According to sources ranging from highly regarded writers like Howard Beck, to little 86 follower motherfuckers on Twitter, the Celtics are on the precipice of completing mutliple major trades that will surely reshape the landscape of the NBA now and forever. 

Are any of these trades going to happen? Lol, of course not. If you’ve been following the NBA at all over the past decade then you should know by now that the best way to garner page views, podcast listens and retweets is to conjure up the most wild trade rumor you can possibly fathom and then attach Danny Ainge’s name to it. 

According to the internet (and only the internet), Danny Ainge has been mere seconds away from acquiring: James Harden, Kevin Love, DeMarcus Cousins, Chris Paul, Jimmy Butler, Justise Winslow, Jahlil Okafor, Nerlens Noel, Anthony Davis, Russell Westbrook, Paul George, Blake Griffin, Greg Monroe, Khris Middleton, Jabari Parker, Steph Curry and Danilo Gallinari over the past four years alone. Don’t even get me started on the Allen Iverson trade rumors of the mid-2000s. You want page views? Throw Trade Danny and his treasure trove of assets in the mix and you’re sure to be an NBA Insider by the end of the hour. 

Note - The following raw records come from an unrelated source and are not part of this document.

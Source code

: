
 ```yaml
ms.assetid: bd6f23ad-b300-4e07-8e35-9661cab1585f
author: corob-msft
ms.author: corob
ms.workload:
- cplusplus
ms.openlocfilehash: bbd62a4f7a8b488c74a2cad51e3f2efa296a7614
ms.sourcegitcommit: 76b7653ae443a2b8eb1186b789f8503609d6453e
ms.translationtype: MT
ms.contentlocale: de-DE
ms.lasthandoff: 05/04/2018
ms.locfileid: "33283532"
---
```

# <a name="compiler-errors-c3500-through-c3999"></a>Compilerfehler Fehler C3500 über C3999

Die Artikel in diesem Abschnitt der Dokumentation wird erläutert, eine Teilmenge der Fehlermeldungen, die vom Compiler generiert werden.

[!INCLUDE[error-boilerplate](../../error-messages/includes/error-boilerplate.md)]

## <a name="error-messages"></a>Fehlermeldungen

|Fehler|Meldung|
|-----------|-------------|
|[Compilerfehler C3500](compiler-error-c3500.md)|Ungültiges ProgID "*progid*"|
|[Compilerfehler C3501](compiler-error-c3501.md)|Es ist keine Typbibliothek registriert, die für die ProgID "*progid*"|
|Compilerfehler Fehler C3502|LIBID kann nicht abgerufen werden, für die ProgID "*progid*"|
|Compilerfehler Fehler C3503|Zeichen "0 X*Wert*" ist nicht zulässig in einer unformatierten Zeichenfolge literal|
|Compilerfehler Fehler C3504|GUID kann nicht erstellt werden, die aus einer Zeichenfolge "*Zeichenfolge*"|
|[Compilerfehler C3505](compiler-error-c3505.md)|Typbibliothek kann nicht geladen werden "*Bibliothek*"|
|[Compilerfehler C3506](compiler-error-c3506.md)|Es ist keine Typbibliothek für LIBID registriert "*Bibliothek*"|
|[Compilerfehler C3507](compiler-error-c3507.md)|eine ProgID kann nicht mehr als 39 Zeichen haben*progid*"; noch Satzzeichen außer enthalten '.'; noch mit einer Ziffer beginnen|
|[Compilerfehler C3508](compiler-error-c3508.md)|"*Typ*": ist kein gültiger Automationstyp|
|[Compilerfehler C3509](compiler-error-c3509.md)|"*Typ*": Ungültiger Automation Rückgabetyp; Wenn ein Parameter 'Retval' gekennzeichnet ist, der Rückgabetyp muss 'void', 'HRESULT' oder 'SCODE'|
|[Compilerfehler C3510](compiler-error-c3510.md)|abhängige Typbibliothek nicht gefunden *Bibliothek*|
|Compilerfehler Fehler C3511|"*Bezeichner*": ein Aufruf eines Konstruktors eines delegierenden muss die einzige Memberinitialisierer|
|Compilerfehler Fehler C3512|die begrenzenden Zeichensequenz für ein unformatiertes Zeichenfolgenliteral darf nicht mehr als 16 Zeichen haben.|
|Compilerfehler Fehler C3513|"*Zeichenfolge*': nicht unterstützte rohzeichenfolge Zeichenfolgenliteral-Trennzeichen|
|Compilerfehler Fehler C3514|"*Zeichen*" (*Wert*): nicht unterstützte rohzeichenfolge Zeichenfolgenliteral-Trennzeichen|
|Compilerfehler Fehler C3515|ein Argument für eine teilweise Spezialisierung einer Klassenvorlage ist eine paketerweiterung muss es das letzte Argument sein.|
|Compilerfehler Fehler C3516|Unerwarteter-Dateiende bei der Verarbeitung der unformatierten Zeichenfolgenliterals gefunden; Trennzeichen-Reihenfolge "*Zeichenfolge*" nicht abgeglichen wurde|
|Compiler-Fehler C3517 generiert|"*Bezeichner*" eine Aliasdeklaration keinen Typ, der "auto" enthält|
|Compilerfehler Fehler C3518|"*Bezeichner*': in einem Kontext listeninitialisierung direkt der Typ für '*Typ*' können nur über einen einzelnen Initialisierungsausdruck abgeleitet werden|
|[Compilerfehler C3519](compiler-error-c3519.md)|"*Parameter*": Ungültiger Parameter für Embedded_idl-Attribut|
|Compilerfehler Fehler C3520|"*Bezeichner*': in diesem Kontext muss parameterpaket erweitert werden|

Somehow not a single one of these rumors has come to fruition. It must be Ainge’s stubbornness. He often gets blamed for “over-valuing his assets” or “getting trigger shy at the last second” so that these chucklefucks can keep up their guise as insiders as opposed to admitting they were making shit up all along, thereby losing their audience’s trust forever. You can’t have that, so might as well blame the guy who would get fined by the NBA for even addressing this garbage. 

It’s brilliant in a way. A nearly victimless crime, unless you’re Jaylen Brown – a promising 19-year old who fulfilled his dream by being selected third overall in the NBA Draft, only to be welcomed by a cacophony of boos by Celtics fans because his name wasn’t Jimmy Butler (a player NBA writers had led gullible Celtics fans to believe was minutes away from moving from Chicago to Boston for the low price of Kris Dunn and spare parts.) 

In the past 24-hours, Russell Westbrook and Blake Griffin have had their images photoshopped into Celtics jerseys from sites as large as Bleacher Report to those little 26-follower accounts who don’t require more than the slightest nudge to buy into the hype machine. 

On the surface these trades are semi-logical. The Celtics do have assets, both players are in less-than-desirable situations with expiring contracts, and the East is hypothetically “for the taking.” Why wouldn’t Ainge make these moves? Why not trade his bad players and useless assets for top 10 players? What is he, an idiot? Make the moves already, Danny!

Except, Ainge hasn’t had even the most preliminary of discussions about acquiring these players, at least according to Steve Bulpett of the Boston Herald.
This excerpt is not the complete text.